Bom, na verdade podiam. Tá certo que fez muito calor e quase não choveu, porém é obrigação do governo estar preparado para esse tipo de coisa, dispor de reservatórios, ainda mais porque desde 2001 (e depois foi dito em 2003, 2004 e 2009 de novo) que os estudos apontavam que o Sistema Cantareira ia se esgotar logo.

O que foi feito? Nada. A Sabesp estava provavelmente mais preocupada em distribuir os lucros anuais de R$ 500 milhões aos acionistas, ou em gastar R$ 3,6 bilhões (em 22 anos) na despoluição dos rios Tietê e Pinheiros, que, como se pode ver e cheirar, seguem mortinhos da silva (só a IstoÉ Dinheiro deu destaque a isso, aliás). Sem falar no recém-denunciado (pela Carta Capital) esquema de superfaturamento, coisa de mais de R$ 1 bilhão, em licitações da empresa.

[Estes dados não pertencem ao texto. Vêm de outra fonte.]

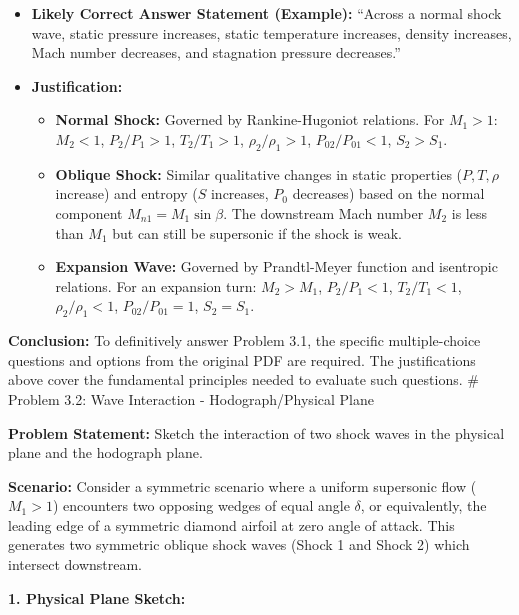 \begin{itemize}
\tightlist
\item
  \textbf{Likely Correct Answer Statement (Example):} ``Across a normal
  shock wave, static pressure increases, static temperature increases,
  density increases, Mach number decreases, and stagnation pressure
  decreases.''
\item
  \textbf{Justification:}

  \begin{itemize}
  \tightlist
  \item
    \textbf{Normal Shock:} Governed by Rankine-Hugoniot relations. For
    \(M_1 > 1\): \(M_2 < 1\), \(P_2/P_1 > 1\), \(T_2/T_1 > 1\),
    \(\rho_2/\rho_1 > 1\), \(P_{02}/P_{01} < 1\), \(S_2 > S_1\).
  \item
    \textbf{Oblique Shock:} Similar qualitative changes in static
    properties (\(P, T, \rho\) increase) and entropy (\(S\) increases,
    \(P_0\) decreases) based on the normal component
    \(M_{n1} = M_1 \sin\beta\). The downstream Mach number \(M_2\) is
    less than \(M_1\) but can still be supersonic if the shock is weak.
  \item
    \textbf{Expansion Wave:} Governed by Prandtl-Meyer function and
    isentropic relations. For an expansion turn: \(M_2 > M_1\),
    \(P_2/P_1 < 1\), \(T_2/T_1 < 1\), \(\rho_2/\rho_1 < 1\),
    \(P_{02}/P_{01} = 1\), \(S_2 = S_1\).
  \end{itemize}
\end{itemize}

\textbf{Conclusion:} To definitively answer Problem 3.1, the specific
multiple-choice questions and options from the original PDF are
required. The justifications above cover the fundamental principles
needed to evaluate such questions. \# Problem 3.2: Wave Interaction -
Hodograph/Physical Plane

\textbf{Problem Statement:} Sketch the interaction of two shock waves in
the physical plane and the hodograph plane.

\textbf{Scenario:} Consider a symmetric scenario where a uniform
supersonic flow (\(M_1 > 1\)) encounters two opposing wedges of equal
angle \(\delta\), or equivalently, the leading edge of a symmetric
diamond airfoil at zero angle of attack. This generates two symmetric
oblique shock waves (Shock 1 and Shock 2) which intersect downstream.

\textbf{1. Physical Plane Sketch:}

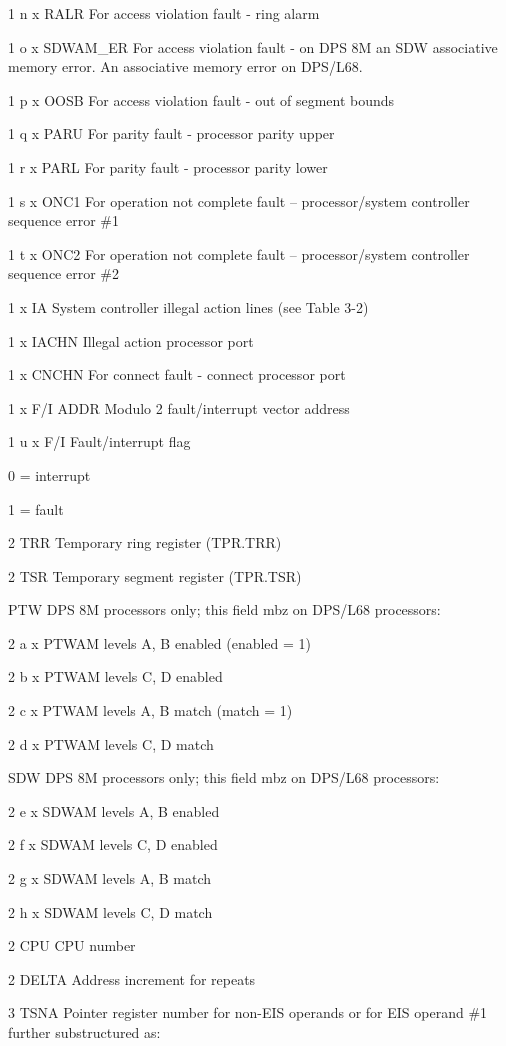 1 n x RALR For access violation fault - ring alarm

1 o x SDWAM\_ER For access violation fault - on DPS 8M an SDW associative
memory error. An associative memory error on DPS/L68.

1 p x OOSB For access violation fault - out of segment bounds

1 q x PARU For parity fault - processor parity upper

1 r x PARL For parity fault - processor parity lower

1 s x ONC1 For operation not complete fault -- processor/system controller
sequence error \#1

1 t x ONC2 For operation not complete fault -- processor/system controller
sequence error \#2

1 x IA System controller illegal action lines (see Table 3-2)

1 x IACHN Illegal action processor port

1 x CNCHN For connect fault - connect processor port

1 x F/I ADDR Modulo 2 fault/interrupt vector address

1 u x F/I Fault/interrupt flag

0 = interrupt

1 = fault

2 TRR Temporary ring register (TPR.TRR)

2 TSR Temporary segment register (TPR.TSR)

PTW DPS 8M processors only; this field mbz on DPS/L68 processors:

2 a x PTWAM levels A, B enabled (enabled = 1)

2 b x PTWAM levels C, D enabled

2 c x PTWAM levels A, B match (match = 1)

2 d x PTWAM levels C, D match

SDW DPS 8M processors only; this field mbz on DPS/L68 processors:

2 e x SDWAM levels A, B enabled

2 f x SDWAM levels C, D enabled

2 g x SDWAM levels A, B match

2 h x SDWAM levels C, D match

2 CPU CPU number

2 DELTA Address increment for repeats

3 TSNA Pointer register number for non-EIS operands or for EIS operand \#1
further substructured as:

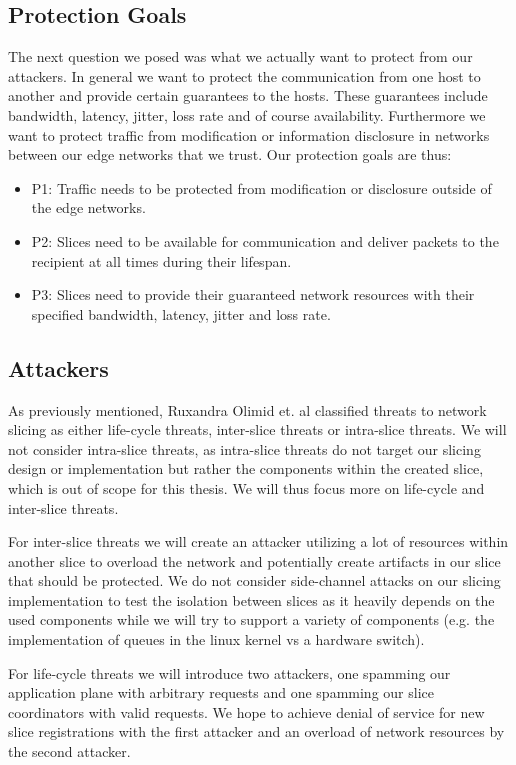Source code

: \documentclass{article}
\begin{document}
\subsection{Protection Goals}
The next question we posed was what we actually want to protect from our attackers. In general we want to protect the communication from one host to another and provide certain guarantees to the hosts. These guarantees include bandwidth, latency, jitter, loss rate and of course availability. Furthermore we want to protect traffic from modification or information disclosure in networks between our edge networks that we trust. Our protection goals are thus:
\begin{itemize}
    \item P1: Traffic needs to be protected from modification or disclosure outside of the edge networks.
    \item P2: Slices need to be available for communication and deliver packets to the recipient at all times during their lifespan.
    \item P3: Slices need to provide their guaranteed network resources with their specified bandwidth, latency, jitter and loss rate.
\end{itemize}

\subsection{Attackers}
As previously mentioned, Ruxandra Olimid et. al \cite{SE2} classified threats to network slicing as either life-cycle threats, inter-slice threats or intra-slice threats. We will not consider intra-slice threats, as intra-slice threats do not target our slicing design or implementation but rather the components within the created slice, which is out of scope for this thesis. We will thus focus more on life-cycle and inter-slice threats.

For inter-slice threats we will create an attacker utilizing a lot of resources within another slice to overload the network and potentially create artifacts in our slice that should be protected. We do not consider side-channel attacks on our slicing implementation to test the isolation between slices as it heavily depends on the used components while we will try to support a variety of components (e.g. the implementation of queues in the linux kernel vs a hardware switch).

For life-cycle threats we will introduce two attackers, one spamming our application plane with arbitrary requests and one spamming our slice coordinators with valid requests. We hope to achieve denial of service for new slice registrations with the first attacker and an overload of network resources by the second attacker.
\end{document}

Mesmo assim, era só ir à televisão uns três meses antes da desgraça completa e dizer para o pessoal economizar água para não ter racionamento. Em último caso, fazer o quê, racionamento mesmo. Mas claro que, em ano eleitoral, o negócio é se garantir até depois do pleito, é bumba-meu-boi e em 2015 em a gente vê.

Quando o nível do Cantareira chegou a menos de 15%, e não dava mais pra esconder o problema, a Sabesp começou a fazer racionamento (“rodízio”, em tucanês) extraoficial em diversos bairros da periferia, embora negasse (e continue negando).

Cantareira em 10%, e aí não é mais falta d’água, é “stress hídrico”. Alckmin inventa um plano esdrúxulo para tirar água do Rio de Janeiro (como se isso pudesse ser feito em curto prazo). A presidente da Sabesp anuncia multa (!) para quem gastar mais água – mas ela prefere chamar isso de “contingência tarifária”.

Chegamos a maio, Cantareira em menos de 8%. E as lorotas seguem. O volume morto agora é “reserva técnica” (sim, como algo que está lá para ser usado mesmo, e que já estava nos planos), e essa água é “perfeita, igual às outras” – embora especialistas digam que o processo para tratá-la é 40% mais caro, e que, mesmo assim, não elimina os metais pesados que devem estar lá no volume morto.

E esta semana, finalmente, a melhor: Estado, Folha, G1, R7, todo mundo reproduz material do DAEE dizendo que uma seca tão grande em época de chuvas só se repete a cada 3.378 anos (!). E, mais uma, não há qualquer contestação a isso.

O que se sabe é que a partir de hoje, 15 de maio, sairá das nossas torneiras e nossos chuveiros água aditivada com chumbo, cádmio, mercúrio e outras iguarias. Um brinde ao eleitor paulista e à sua imprensa, a melhor assessoria que um governo poderia ter.